Chandler: Red Tide was released to the  book trade in 1976 as the first American original full-color mass-market graphic novel. It represents Jim Steranko’s longest, most ambitious auteur effort in the comics medium to date. The two-panel-a-page layout with dual type blocks underneath is constructed in such a way as to be unusually immersive; in the act of reading, the obviously separated art and text come to simultaneous apprehension. The art was drawn in pencil without feathering and with minimal holding lines; Steranko’s excellent comics-like color separations often define the forms. The original book has a pulpy chiaroscuro feel that echoes the great noir films to which the story effectively pays homage. The representations are likewise mostly typical of the hard boiled dick genre; for instance, the protagonist and the leading lady have a prior history and her passion is reignited when she senses “something more than anger behind” his slap. On the other hand, there are appearances by a lesbian cab driver.

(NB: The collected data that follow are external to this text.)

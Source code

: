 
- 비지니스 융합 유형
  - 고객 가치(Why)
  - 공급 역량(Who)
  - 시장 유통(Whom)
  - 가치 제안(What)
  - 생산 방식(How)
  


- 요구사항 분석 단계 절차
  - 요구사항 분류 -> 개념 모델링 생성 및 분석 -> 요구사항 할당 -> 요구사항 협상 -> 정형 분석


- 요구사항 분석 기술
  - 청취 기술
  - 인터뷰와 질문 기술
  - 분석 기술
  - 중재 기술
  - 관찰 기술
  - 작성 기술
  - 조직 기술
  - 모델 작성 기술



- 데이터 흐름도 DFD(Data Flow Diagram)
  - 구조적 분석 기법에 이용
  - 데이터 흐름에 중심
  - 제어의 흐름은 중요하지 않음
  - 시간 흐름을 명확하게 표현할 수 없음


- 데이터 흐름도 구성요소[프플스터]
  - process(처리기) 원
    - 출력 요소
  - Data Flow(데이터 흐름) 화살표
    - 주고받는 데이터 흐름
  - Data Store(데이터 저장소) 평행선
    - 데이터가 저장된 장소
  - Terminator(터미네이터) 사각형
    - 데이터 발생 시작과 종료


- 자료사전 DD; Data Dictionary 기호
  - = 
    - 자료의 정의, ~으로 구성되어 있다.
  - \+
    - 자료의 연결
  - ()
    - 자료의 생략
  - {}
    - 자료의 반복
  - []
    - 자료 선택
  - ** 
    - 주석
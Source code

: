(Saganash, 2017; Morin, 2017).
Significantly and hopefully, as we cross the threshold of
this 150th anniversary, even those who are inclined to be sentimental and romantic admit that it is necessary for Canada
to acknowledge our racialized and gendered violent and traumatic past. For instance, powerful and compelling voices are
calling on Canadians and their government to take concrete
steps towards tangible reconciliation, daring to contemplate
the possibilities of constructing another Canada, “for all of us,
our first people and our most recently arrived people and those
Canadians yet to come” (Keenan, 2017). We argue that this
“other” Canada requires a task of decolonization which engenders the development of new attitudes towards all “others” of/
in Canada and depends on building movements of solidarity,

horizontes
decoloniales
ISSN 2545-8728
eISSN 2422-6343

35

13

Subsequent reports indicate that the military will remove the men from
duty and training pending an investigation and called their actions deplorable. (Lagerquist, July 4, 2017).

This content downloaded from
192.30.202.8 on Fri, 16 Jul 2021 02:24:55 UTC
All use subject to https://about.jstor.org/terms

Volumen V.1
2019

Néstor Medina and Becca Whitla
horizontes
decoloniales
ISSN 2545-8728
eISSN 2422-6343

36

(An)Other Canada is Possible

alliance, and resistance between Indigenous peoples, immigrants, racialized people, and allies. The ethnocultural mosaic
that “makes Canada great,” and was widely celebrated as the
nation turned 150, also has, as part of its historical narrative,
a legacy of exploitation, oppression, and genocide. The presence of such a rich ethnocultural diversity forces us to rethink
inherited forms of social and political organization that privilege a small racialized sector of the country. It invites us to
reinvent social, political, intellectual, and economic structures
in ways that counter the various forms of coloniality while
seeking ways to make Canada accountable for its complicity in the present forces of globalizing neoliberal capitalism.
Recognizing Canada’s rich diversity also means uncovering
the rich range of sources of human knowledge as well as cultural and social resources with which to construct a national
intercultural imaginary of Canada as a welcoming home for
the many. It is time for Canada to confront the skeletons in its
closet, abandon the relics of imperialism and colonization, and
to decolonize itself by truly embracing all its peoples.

A reissue of Red Tide enhanced by the author has been looming  for years and now here’s a taste with an excerpt of the first chapter, in Dark Horse’s slick house anthology title. Steranko expands the possibilities of digital color while reiterating that cartooning devices like holding lines, heavy outlines developed to contain badly-registered color inks, are no longer essential with tight full color printing. He transforms and rebuilds his images into layered digital paintings that greatly resemble the airbrushed Art Deco graphics and advertising art of the period depicted. There is an impressive depth to some of the images that far outstrips what he was able to do in the method of the first printing.  He is able to amplify the visual connection to Chandler’s milieu with contemporary tools while exploring the intrinsic qualities of those tools with imaginative verve.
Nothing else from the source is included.